Insulin-like growth factor 2 mRNA-binding protein 3 (IGF2BP3), an oncofetal RNA-binding protein and a non-canonical reader of N6-methyladenosine (m⁶A) mRNA modifications, is known to be critical for leukemogenesis. To understand how the oncogenic function of IGF2BP3 impacts metabolism, we performed metabolic profiling and observed changes in glycolytic flux and one-carbon metabolism, including the biosynthesis of S-adenosyl methionine (SAM), a key substrate for methylation reactions within the cell. Using enhanced crosslinking immunoprecipitation (eCLIP) and polyribosome profiling, we found that IGF2BP3 promotes translation of the regulatory subunit of the methionine adenosyltransferase complex (MAT2B), which is involved in SAM production.

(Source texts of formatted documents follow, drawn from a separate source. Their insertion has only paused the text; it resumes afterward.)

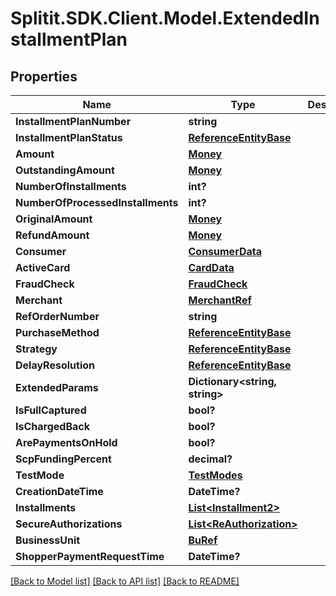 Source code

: # Splitit.SDK.Client.Model.ExtendedInstallmentPlan
## Properties

Name | Type | Description | Notes
------------ | ------------- | ------------- | -------------
**InstallmentPlanNumber** | **string** |  | [optional] 
**InstallmentPlanStatus** | [**ReferenceEntityBase**](ReferenceEntityBase.md) |  | [optional] 
**Amount** | [**Money**](Money.md) |  | [optional] 
**OutstandingAmount** | [**Money**](Money.md) |  | [optional] 
**NumberOfInstallments** | **int?** |  | 
**NumberOfProcessedInstallments** | **int?** |  | 
**OriginalAmount** | [**Money**](Money.md) |  | [optional] 
**RefundAmount** | [**Money**](Money.md) |  | [optional] 
**Consumer** | [**ConsumerData**](ConsumerData.md) |  | [optional] 
**ActiveCard** | [**CardData**](CardData.md) |  | [optional] 
**FraudCheck** | [**FraudCheck**](FraudCheck.md) |  | [optional] 
**Merchant** | [**MerchantRef**](MerchantRef.md) |  | [optional] 
**RefOrderNumber** | **string** |  | [optional] 
**PurchaseMethod** | [**ReferenceEntityBase**](ReferenceEntityBase.md) |  | [optional] 
**Strategy** | [**ReferenceEntityBase**](ReferenceEntityBase.md) |  | [optional] 
**DelayResolution** | [**ReferenceEntityBase**](ReferenceEntityBase.md) |  | [optional] 
**ExtendedParams** | **Dictionary&lt;string, string&gt;** |  | [optional] 
**IsFullCaptured** | **bool?** |  | 
**IsChargedBack** | **bool?** |  | 
**ArePaymentsOnHold** | **bool?** |  | 
**ScpFundingPercent** | **decimal?** |  | 
**TestMode** | [**TestModes**](TestModes.md) |  | 
**CreationDateTime** | **DateTime?** |  | 
**Installments** | [**List&lt;Installment2&gt;**](Installment2.md) |  | [optional] 
**SecureAuthorizations** | [**List&lt;ReAuthorization&gt;**](ReAuthorization.md) |  | [optional] 
**BusinessUnit** | [**BuRef**](BuRef.md) |  | [optional] 
**ShopperPaymentRequestTime** | **DateTime?** |  | [optional] 

[[Back to Model list]](../README.md#documentation-for-models) [[Back to API list]](../README.md#documentation-for-api-endpoints) [[Back to README]](../README.md)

Remarkably, IGF2BP3 promotes and alters the level and pattern of m⁶A modifications on mRNA. Taken together, these data suggest the intriguing hypothesis that IGF2BP3 rewrites the epitranscriptome in leukemia cells. Furthermore, this work highlights an interconnection between oncogenic metabolism and RNA modifications, suggesting that pervasive gene expression changes necessary for oncogenesis may be perpetuated by post-transcriptional gene regulation.

Keywords: B-acute lymphoblastic leukemia; CP: Metabolism; MLL-rearranged leukemia; RNA-binding protein; epitranscriptomics.